Assignment
In the listing below, the lines starting with the line with "- A warning" and going on through the line with "- The user's" are to be reproduced exactly, and only those.

Raw data
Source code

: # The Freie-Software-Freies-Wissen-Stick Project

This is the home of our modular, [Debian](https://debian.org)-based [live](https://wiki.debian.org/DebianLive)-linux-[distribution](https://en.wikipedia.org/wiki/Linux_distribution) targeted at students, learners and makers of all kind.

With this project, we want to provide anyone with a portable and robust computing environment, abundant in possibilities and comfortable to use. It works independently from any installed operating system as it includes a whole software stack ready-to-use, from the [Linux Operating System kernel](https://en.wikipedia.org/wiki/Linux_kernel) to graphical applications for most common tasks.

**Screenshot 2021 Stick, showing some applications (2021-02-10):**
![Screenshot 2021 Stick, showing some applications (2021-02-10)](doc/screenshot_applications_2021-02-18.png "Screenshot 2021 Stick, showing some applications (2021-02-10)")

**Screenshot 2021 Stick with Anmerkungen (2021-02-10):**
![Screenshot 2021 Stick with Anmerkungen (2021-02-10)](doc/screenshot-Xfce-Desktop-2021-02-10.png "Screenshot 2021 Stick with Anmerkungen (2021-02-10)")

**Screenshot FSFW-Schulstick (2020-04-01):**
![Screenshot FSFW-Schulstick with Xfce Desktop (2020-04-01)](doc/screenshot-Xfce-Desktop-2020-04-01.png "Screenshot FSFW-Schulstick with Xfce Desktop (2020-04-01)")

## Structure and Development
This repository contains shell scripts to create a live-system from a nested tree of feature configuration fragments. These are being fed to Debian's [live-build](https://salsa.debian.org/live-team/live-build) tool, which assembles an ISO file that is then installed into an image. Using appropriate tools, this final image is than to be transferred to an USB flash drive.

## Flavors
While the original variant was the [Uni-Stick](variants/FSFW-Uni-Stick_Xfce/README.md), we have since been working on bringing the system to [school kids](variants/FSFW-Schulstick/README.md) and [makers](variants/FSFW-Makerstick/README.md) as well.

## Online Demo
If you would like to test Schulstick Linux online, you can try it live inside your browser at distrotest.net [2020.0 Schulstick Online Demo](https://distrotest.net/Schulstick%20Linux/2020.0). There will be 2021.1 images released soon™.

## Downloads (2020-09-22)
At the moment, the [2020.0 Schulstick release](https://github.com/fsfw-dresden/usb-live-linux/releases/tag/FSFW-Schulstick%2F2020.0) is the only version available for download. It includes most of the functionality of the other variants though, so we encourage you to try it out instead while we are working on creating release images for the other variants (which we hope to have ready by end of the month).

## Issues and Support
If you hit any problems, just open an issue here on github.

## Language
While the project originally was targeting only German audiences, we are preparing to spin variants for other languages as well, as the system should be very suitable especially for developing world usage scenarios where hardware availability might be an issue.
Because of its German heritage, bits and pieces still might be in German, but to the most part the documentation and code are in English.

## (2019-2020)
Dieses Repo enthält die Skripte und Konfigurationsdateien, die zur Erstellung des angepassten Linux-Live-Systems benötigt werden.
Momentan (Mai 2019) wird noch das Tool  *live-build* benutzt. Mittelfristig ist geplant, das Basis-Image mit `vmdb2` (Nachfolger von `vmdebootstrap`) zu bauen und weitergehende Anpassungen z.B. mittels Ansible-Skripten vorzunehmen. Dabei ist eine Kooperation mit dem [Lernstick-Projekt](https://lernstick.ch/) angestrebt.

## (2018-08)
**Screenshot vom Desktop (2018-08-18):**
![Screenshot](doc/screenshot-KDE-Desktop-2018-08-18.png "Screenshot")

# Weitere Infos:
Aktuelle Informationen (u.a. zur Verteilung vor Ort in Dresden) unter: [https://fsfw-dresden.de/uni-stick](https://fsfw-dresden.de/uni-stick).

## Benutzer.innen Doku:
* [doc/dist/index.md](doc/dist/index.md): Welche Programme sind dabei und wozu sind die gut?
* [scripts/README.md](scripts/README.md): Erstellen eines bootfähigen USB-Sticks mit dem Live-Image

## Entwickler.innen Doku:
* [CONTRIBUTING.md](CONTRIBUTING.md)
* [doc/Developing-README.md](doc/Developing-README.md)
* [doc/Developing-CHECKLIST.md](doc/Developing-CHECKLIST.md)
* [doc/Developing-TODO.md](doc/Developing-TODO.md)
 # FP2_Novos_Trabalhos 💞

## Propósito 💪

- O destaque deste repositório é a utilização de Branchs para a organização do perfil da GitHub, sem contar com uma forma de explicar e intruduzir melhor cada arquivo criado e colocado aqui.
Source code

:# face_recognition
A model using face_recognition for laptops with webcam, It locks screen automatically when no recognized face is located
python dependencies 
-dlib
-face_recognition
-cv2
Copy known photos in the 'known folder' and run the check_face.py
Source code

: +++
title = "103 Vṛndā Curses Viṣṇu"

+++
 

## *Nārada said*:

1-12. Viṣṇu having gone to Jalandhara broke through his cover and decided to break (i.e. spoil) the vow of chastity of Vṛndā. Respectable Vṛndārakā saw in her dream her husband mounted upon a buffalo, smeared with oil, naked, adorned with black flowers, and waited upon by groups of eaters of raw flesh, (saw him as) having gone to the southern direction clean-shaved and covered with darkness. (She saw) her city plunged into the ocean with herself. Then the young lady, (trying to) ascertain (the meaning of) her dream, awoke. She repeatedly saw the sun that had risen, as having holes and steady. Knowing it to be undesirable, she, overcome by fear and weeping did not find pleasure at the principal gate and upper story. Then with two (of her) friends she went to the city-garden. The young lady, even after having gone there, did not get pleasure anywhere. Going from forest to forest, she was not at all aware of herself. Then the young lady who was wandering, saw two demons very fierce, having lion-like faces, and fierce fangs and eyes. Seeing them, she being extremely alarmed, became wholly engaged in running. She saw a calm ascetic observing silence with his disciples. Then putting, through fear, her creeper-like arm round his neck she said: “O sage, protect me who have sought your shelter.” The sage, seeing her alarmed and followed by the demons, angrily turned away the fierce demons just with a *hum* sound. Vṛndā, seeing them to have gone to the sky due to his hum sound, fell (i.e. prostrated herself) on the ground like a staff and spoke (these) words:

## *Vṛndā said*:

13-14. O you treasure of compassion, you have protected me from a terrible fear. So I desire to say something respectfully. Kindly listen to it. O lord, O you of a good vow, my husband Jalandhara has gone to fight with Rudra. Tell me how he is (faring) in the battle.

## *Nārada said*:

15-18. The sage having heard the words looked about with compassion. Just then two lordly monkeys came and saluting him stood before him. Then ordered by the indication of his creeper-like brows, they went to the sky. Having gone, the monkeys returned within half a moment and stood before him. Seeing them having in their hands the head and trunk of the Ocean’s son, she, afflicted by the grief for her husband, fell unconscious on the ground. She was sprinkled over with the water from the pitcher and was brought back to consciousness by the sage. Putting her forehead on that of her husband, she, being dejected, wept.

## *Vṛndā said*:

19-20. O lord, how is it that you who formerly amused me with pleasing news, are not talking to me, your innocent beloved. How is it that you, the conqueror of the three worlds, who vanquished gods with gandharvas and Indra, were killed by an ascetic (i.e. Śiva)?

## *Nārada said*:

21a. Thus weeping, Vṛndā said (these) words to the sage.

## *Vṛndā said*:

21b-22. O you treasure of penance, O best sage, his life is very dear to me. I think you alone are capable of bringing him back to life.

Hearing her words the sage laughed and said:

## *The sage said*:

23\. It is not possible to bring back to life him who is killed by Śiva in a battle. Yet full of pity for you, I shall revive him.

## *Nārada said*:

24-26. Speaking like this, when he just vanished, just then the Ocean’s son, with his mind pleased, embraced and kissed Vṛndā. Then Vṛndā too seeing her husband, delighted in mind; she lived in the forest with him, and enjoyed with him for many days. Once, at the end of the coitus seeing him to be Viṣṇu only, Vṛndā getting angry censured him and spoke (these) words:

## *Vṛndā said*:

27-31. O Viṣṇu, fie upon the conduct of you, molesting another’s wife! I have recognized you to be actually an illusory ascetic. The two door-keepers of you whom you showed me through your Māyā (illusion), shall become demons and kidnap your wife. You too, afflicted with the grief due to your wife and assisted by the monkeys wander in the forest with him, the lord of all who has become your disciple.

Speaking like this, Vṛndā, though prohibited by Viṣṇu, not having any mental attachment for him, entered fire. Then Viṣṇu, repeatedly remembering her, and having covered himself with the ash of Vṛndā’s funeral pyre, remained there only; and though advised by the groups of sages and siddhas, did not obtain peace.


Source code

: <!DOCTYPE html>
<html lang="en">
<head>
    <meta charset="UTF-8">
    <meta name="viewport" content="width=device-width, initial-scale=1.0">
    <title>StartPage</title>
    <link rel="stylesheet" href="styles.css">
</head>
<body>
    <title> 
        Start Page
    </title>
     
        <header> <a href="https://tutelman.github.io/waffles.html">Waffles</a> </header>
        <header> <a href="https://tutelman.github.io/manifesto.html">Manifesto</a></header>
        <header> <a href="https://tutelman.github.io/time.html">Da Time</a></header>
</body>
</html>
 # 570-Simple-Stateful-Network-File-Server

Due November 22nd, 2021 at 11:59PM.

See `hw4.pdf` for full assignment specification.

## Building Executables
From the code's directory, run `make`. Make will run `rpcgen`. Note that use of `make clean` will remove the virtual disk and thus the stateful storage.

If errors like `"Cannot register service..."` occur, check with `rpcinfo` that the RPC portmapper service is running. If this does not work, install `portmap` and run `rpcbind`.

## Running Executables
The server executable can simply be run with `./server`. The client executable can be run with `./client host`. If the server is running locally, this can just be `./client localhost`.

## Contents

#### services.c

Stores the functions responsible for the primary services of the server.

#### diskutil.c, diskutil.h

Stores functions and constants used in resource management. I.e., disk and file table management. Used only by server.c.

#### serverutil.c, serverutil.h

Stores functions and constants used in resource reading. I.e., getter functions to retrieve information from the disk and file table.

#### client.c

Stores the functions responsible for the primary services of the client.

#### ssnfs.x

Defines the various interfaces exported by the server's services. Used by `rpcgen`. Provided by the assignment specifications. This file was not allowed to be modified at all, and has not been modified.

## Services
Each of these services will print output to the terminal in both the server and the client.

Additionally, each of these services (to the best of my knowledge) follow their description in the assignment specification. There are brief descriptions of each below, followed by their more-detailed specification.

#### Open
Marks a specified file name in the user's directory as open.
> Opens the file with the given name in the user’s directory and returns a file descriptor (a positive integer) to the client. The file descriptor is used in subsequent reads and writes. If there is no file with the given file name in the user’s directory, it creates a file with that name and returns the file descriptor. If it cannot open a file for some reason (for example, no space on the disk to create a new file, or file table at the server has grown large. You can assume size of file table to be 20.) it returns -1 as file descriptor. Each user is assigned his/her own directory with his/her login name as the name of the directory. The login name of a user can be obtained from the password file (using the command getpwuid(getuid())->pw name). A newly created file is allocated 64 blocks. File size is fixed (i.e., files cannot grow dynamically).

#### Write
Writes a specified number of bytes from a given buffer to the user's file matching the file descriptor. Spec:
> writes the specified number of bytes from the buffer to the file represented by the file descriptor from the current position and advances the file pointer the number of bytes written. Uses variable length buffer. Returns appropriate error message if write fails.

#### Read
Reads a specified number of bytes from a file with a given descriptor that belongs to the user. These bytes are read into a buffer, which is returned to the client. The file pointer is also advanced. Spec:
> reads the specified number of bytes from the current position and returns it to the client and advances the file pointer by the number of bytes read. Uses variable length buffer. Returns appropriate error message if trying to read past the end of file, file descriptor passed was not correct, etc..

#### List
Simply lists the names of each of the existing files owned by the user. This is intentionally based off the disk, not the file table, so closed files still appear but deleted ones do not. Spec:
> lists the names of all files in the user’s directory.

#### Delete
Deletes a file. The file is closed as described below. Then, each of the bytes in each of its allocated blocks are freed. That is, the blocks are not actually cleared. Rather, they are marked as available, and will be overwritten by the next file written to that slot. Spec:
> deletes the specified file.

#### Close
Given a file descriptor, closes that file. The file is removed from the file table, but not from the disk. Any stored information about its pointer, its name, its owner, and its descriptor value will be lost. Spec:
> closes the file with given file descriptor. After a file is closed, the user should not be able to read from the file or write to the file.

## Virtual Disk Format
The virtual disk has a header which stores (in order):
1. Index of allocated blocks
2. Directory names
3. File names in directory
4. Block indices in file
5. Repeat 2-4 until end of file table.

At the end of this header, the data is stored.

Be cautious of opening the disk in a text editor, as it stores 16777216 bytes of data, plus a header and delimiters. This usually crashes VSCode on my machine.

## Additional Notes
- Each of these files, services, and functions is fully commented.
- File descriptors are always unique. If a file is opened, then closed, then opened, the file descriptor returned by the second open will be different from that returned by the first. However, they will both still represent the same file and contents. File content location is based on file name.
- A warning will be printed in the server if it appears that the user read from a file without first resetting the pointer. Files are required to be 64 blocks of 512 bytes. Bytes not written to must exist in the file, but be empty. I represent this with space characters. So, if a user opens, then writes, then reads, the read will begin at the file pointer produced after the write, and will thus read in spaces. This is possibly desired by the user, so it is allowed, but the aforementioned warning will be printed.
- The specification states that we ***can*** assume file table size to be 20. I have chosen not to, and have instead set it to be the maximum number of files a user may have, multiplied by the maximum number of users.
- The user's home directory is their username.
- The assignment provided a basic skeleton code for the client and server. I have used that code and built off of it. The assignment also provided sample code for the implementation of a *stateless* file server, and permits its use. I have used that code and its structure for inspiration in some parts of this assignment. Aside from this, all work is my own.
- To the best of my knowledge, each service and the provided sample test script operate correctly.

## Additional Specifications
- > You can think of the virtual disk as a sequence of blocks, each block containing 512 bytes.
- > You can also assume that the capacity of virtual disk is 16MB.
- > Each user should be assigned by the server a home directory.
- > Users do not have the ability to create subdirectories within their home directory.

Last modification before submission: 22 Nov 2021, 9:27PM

Output for this exercise
- A warning will be printed in the server if it appears that the user read from a file without first resetting the pointer. Files are required to be 64 blocks of 512 bytes. Bytes not written to must exist in the file, but be empty. I represent this with space characters. So, if a user opens, then writes, then reads, the read will begin at the file pointer produced after the write, and will thus read in spaces. This is possibly desired by the user, so it is allowed, but the aforementioned warning will be printed.
- The specification states that we ***can*** assume file table size to be 20. I have chosen not to, and have instead set it to be the maximum number of files a user may have, multiplied by the maximum number of users.
- The user's home directory is their username.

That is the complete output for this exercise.